これによると、権利者であると信じていなかった場合、つまり、無権利者であることを知っていた場合のみならず、権利者かもしれないと半信半疑の場合も悪意となると思うのですが?
阪奈:何言ってるの、流相?
神渡さんの言う通りで良いのよ!
流相:え?
阪奈:“え?”
じゃないわよ!
いくら旧司法試験の過去問を解くからと言って要件事実を忘れちゃダメよ(怒)!
主張立証責任も視野に入れて問題は解かなくちゃ!
流相:あ~~
主張立証責任ね。
ということは、真の権利者は、無権利者からの譲受人が、その譲渡人(前主)が無権利者であることを知っていたことの主張立証をしなくても、
無権利者かもしれないと半信半疑だったことを主張立証すれば足りるということだね?
阪奈:そうよ。
無権利者からの譲受人が無権利者であることを知っていたとの主張立証が不要な分、真の権利者には少し有利ね。
流相:たしかに。
でも、なんで
無権利者からの譲受人が、その前主が無権利者であることを知っていたとの主張立証が不要
なんだろう?
阪奈:はぁ~!
そこは実体法たる民法の問題でしょう!
即時取得制度が無権利者から権利は取得しないという大原則の例外である以上、即時取得に必要な主観的要件は厳格にすべきなのよ!

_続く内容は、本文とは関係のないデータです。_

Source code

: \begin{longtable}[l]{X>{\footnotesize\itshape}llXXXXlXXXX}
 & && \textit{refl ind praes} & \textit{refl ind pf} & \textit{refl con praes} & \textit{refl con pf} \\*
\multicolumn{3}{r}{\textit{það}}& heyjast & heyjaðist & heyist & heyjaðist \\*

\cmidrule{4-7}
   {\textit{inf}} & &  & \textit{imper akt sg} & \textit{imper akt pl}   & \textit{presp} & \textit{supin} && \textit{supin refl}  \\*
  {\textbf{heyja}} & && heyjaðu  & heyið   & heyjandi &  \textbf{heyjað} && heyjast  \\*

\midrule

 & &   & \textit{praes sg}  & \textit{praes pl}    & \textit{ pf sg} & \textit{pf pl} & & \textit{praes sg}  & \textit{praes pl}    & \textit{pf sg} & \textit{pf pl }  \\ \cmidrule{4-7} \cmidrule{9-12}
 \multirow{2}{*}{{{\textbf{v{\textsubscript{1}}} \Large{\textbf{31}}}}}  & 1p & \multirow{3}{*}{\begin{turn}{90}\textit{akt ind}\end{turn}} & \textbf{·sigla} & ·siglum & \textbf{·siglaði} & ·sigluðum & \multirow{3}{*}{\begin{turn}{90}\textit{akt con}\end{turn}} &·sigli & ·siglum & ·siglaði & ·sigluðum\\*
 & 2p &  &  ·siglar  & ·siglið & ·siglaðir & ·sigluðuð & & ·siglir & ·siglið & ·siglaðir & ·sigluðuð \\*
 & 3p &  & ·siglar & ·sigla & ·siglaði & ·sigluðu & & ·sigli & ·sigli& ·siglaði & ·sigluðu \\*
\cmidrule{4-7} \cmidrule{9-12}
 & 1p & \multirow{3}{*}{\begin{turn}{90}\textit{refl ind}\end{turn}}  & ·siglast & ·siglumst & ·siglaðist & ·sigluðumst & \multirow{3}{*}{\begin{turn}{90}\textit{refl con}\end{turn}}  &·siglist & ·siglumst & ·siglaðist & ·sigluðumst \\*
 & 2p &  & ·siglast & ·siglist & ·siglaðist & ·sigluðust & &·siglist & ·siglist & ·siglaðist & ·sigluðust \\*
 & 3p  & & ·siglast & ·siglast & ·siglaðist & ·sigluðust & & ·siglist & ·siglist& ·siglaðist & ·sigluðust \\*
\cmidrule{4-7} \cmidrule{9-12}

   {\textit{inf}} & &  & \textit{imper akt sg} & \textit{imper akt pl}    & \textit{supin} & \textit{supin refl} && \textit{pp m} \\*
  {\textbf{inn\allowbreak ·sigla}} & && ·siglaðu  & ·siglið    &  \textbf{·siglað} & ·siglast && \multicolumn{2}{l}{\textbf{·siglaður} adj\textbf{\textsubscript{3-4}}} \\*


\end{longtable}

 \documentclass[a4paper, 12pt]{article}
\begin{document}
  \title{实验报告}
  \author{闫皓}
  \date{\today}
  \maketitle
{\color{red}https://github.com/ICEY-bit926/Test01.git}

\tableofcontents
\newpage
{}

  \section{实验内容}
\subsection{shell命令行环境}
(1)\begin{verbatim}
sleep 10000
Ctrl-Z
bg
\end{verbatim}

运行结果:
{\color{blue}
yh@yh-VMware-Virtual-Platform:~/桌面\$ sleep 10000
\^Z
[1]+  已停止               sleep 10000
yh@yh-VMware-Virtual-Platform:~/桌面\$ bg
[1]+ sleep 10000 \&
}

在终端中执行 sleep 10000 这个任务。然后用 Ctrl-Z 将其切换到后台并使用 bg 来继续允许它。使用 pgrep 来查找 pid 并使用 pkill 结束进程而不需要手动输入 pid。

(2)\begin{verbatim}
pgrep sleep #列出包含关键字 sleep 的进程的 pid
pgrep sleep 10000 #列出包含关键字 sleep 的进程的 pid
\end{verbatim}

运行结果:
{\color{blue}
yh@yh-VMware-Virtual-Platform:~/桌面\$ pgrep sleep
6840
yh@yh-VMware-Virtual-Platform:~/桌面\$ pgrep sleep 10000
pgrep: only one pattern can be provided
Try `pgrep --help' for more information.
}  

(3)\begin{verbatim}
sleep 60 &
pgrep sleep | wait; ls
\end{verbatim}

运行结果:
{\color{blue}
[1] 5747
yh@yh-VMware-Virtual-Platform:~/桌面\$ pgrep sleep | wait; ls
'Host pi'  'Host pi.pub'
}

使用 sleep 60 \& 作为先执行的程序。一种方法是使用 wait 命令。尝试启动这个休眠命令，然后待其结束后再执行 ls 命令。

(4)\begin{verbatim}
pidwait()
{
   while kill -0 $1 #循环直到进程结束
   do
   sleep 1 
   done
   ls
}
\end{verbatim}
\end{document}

だから、一般の「善意」概念よりも即時取得の「善意」概念を狭めているの!
ちなみに、一般の「善意」とは、無権利者であることを知っていた場合以外を意味するんだけど、大丈夫よね?
流相:あ、あ~大丈夫。
無権利者かもしれないと半信半疑である状態は一般の「善意」にあたるということだよね。
阪奈:そういうこと!
流相:とても勉強になります(頑張らないと!)。